__The task__: Look through the lines below and extract any with the word "using".

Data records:
· · · ·

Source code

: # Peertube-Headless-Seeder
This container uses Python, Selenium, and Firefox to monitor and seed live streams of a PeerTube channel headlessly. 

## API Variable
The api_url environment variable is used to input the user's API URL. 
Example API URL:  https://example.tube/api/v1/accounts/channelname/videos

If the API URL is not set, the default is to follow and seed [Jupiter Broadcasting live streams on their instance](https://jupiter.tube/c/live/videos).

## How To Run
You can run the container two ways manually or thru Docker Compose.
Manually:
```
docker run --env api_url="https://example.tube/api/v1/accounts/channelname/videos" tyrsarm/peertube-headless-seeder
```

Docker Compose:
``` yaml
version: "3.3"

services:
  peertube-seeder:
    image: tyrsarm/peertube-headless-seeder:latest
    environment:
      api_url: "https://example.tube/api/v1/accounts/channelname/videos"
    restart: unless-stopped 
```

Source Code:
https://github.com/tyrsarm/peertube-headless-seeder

· · · ·

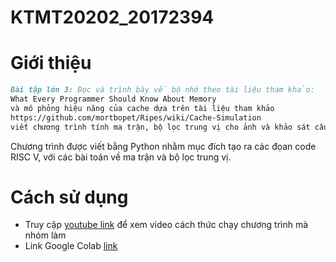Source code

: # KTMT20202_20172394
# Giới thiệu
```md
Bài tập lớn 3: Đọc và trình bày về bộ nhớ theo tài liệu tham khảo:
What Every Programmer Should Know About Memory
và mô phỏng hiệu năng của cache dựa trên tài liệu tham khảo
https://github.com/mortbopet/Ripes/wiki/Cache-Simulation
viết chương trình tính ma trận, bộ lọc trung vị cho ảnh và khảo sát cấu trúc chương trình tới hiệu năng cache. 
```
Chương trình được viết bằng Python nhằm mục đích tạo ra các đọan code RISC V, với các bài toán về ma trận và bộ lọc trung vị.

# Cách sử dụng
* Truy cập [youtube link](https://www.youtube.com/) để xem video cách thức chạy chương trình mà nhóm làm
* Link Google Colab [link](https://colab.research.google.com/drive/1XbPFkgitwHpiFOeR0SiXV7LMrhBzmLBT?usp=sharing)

· · · ·

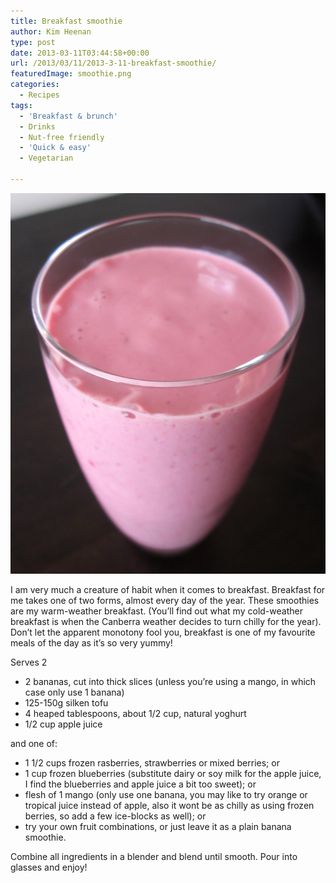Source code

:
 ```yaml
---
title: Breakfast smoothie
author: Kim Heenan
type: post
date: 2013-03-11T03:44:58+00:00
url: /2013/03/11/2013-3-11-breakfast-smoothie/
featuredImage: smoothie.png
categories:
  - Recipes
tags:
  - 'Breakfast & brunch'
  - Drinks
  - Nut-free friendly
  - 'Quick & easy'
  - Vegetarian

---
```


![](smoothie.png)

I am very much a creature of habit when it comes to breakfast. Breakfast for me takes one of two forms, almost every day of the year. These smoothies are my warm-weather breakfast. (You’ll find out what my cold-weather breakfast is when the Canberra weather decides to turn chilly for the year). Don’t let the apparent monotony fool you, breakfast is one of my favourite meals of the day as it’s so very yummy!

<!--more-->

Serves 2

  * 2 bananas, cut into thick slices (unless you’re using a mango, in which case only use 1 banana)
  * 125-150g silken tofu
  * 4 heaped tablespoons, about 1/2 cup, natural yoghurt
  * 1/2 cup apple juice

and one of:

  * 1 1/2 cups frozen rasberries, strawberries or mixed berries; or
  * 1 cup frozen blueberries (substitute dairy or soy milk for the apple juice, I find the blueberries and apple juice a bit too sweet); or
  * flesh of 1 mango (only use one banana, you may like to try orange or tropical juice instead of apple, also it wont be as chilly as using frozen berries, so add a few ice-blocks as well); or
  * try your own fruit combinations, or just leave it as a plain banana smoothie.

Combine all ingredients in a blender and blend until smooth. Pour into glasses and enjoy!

· · · ·

__Task answer__:
  * 2 bananas, cut into thick slices (unless you’re using a mango, in which case only use 1 banana)
  * flesh of 1 mango (only use one banana, you may like to try orange or tropical juice instead of apple, also it wont be as chilly as using frozen berries, so add a few ice-blocks as well); or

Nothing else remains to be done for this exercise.